O’Connell’s Beard Street Pier was once home to the Trolley Museum. Red Hook resident Bob Diamond started the small museum in the 1990s with the intention of linking the neighborhood to Carroll Gardens once again. He received $210,000 through the federal Intermodal Surface Transportation Equity Act (ISTEA), in 1996, and started constructing the project but he experienced financial troubles and the project's future is uncertain.
The main neighborhood attraction is the Waterfront Museum located in the Lehigh Valley Barge No. 79, a wooden-covered cargo barge. The barge is the only surviving example of its kind and is anchored at Pier 44 off Conover Street. The museum sponsors educational programs, circus acts and a sunset music series. It is available for rental and hosts a variety of events. What makes the location so wonderful are the fantastic sunsets and amazing waterfront views.

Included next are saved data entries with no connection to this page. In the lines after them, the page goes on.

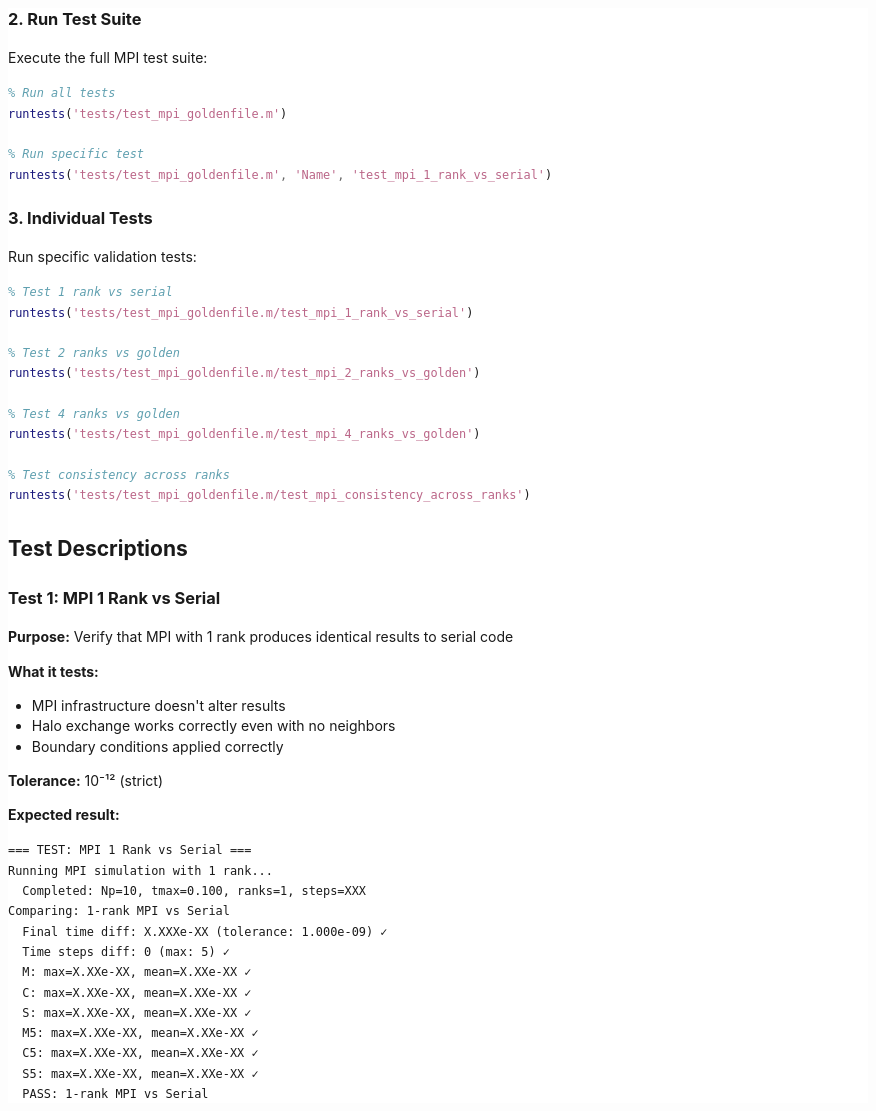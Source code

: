 
### 2. Run Test Suite

Execute the full MPI test suite:

```matlab
% Run all tests
runtests('tests/test_mpi_goldenfile.m')

% Run specific test
runtests('tests/test_mpi_goldenfile.m', 'Name', 'test_mpi_1_rank_vs_serial')
```

### 3. Individual Tests

Run specific validation tests:

```matlab
% Test 1 rank vs serial
runtests('tests/test_mpi_goldenfile.m/test_mpi_1_rank_vs_serial')

% Test 2 ranks vs golden
runtests('tests/test_mpi_goldenfile.m/test_mpi_2_ranks_vs_golden')

% Test 4 ranks vs golden
runtests('tests/test_mpi_goldenfile.m/test_mpi_4_ranks_vs_golden')

% Test consistency across ranks
runtests('tests/test_mpi_goldenfile.m/test_mpi_consistency_across_ranks')
```

## Test Descriptions

### Test 1: MPI 1 Rank vs Serial
**Purpose:** Verify that MPI with 1 rank produces identical results to serial code

**What it tests:**
- MPI infrastructure doesn't alter results
- Halo exchange works correctly even with no neighbors
- Boundary conditions applied correctly

**Tolerance:** 10⁻¹² (strict)

**Expected result:**
```
=== TEST: MPI 1 Rank vs Serial ===
Running MPI simulation with 1 rank...
  Completed: Np=10, tmax=0.100, ranks=1, steps=XXX
Comparing: 1-rank MPI vs Serial
  Final time diff: X.XXXe-XX (tolerance: 1.000e-09) ✓
  Time steps diff: 0 (max: 5) ✓
  M: max=X.XXe-XX, mean=X.XXe-XX ✓
  C: max=X.XXe-XX, mean=X.XXe-XX ✓
  S: max=X.XXe-XX, mean=X.XXe-XX ✓
  M5: max=X.XXe-XX, mean=X.XXe-XX ✓
  C5: max=X.XXe-XX, mean=X.XXe-XX ✓
  S5: max=X.XXe-XX, mean=X.XXe-XX ✓
  PASS: 1-rank MPI vs Serial
```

One can only marvel at Red Hook reinventing itself. New residents of "the back" are in awe of the inspirational views of the Statue of Liberty while others enjoy the newly renovated library and commend the opening of Independence Savings Bank, now Santander Bank. From the creation of many community gardens to the recent renovation of an Olympic size swimming pool, this neighborhood is on a rebound. Red Hook is beginning to enjoy the success of its neighbors in Carroll Gardens and Gowanus. Propelled by a community spirit that will fight for positive change, new investment and residents and the investment by business, Red Hook is once again becoming a favorite Brooklyn neighborhood.